Sunday, November 25, 2012

Ne iç savaş ne içişe müdahale



FEHİM TAŞTEKİN

Irak'ta merkezi hükümetin ayakları üzerine dikeldikçe Kürtlerle bir hesaplaşmaya girmesi kaçınılmazdı...

Yüzleşme günü gelip çattı: Başbakan Nuri Maliki tartışmalı bölgelerde peşmerge hâkimiyetini bitirmek için Dicle Operasyonlar Komutanlığı’nı kurup bölgeye birlikler sevk etmeye başlayınca taraflar tam tekmil savaş moduna girdi. Fiilen bağımsız devlet gibi davranan Kürdistan Bölgesel Yönetimi, Amerikan işgalinin sunduğu fırsatla Kerkük’ün yanı sıra 6 yerde organize Peşmerge güçleri sayesinde fiili bir üstünlük elde etmişti. Suriye’de iç savaşın tarafı oluveren Türkiye, Irak’ta da bir yanda Kürtlerle stratejik ortaklık, diğer yandan düne kadar ‘Kürtlere verdirtmem’ dediği Kerkük ve Bağdat’la yaşanan gerilimli süreç yüzünden çok nazik bir duruma düştü.

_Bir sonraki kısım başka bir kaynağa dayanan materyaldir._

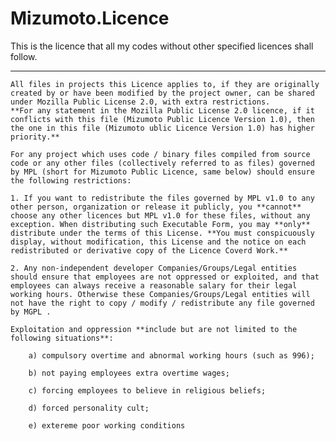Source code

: # Mizumoto.Licence

This is the licence that all my codes without other specified licences shall follow.

---

    All files in projects this Licence applies to, if they are originally created by or have been modified by the project owner, can be shared under Mozilla Public License 2.0, with extra restrictions. 
    **For any statement in the Mozilla Public License 2.0 licence, if it conflicts with this file (Mizumoto Public Licence Version 1.0), then the one in this file (Mizumoto ublic Licence Version 1.0) has higher priority.**

    For any project which uses code / binary files compiled from source code or any other files (collectively referred to as files) governed by MPL (short for Mizumoto Public Licence, same below) should ensure the following restrictions:

    1. If you want to redistribute the files governed by MPL v1.0 to any other person, organization or release it publicly, you **cannot** choose any other licences but MPL v1.0 for these files, without any exception. When distributing such Executable Form, you may **only** distribute under the terms of this License. **You must conspicuously display, without modification, this License and the notice on each redistributed or derivative copy of the Licence Coverd Work.**

    2. Any non-independent developer Companies/Groups/Legal entities should ensure that employees are not oppressed or exploited, and that employees can always receive a reasonable salary for their legal working hours. Otherwise these Companies/Groups/Legal entities will not have the right to copy / modify / redistribute any file governed by MGPL .

    Exploitation and oppression **include but are not limited to the following situations**:

        a) compulsory overtime and abnormal working hours (such as 996);

        b) not paying employees extra overtime wages;

        c) forcing employees to believe in religious beliefs;

        d) forced personality cult;

        e) extereme poor working conditions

Irak Meclisi Dış İlişkiler Komisyonu Başkanı Dr. Humam Hamudi ile İstanbul’da kritik gelişmeleri hasbıhal ettik. Hamudi Irak yelpazesinde Türkiye’ye en yakın duran Şii El Hekim grubundan. Maliki gibi Hamudi de Türkiye’nin ‘buyurgan’ bir üslupla Irak’ın iç meselelerine karışmasının iki ülke arasındaki gerilimin temel kaynağı olduğunu, Kürtlerle stratejik ortaklığın da buna tuz biber ektiğini düşünüyor.

‘Merkezin hakkı’
Hamudi, Dicle Operasyonlar Komutanlığı’nın merkezin tartışmalı bölgelerde hakimiyet sağlama girişimini “Ülke yönetiminin kendi toprakları üzerinde denetim sağlaması kadar doğal bir şey olamaz” diye savunup ekliyor: “Terör nedeniyle hükümet tartışmalı bölgelerle ilgilenemiyordu, daha önce orada Amerika ve peşmerge vardı ama şu anda merkezi hükümet orada olmak istiyor. Kuzey Irak hükümeti sanki biz onların içişlerine karışıyormuş gibi bir hava estiriyor. Nisanda seçim var. Buralarda Türkmen, Arap ve Kürtler birlikte yaşıyor. Eğer etnik bir grubun gücü oralarda olursa nezih bir seçim yapılamaz. Halk hem peşmergelerden şikayetçi. Halkın güven içinde oy kullanabilmesi için merkez orada olmalı.”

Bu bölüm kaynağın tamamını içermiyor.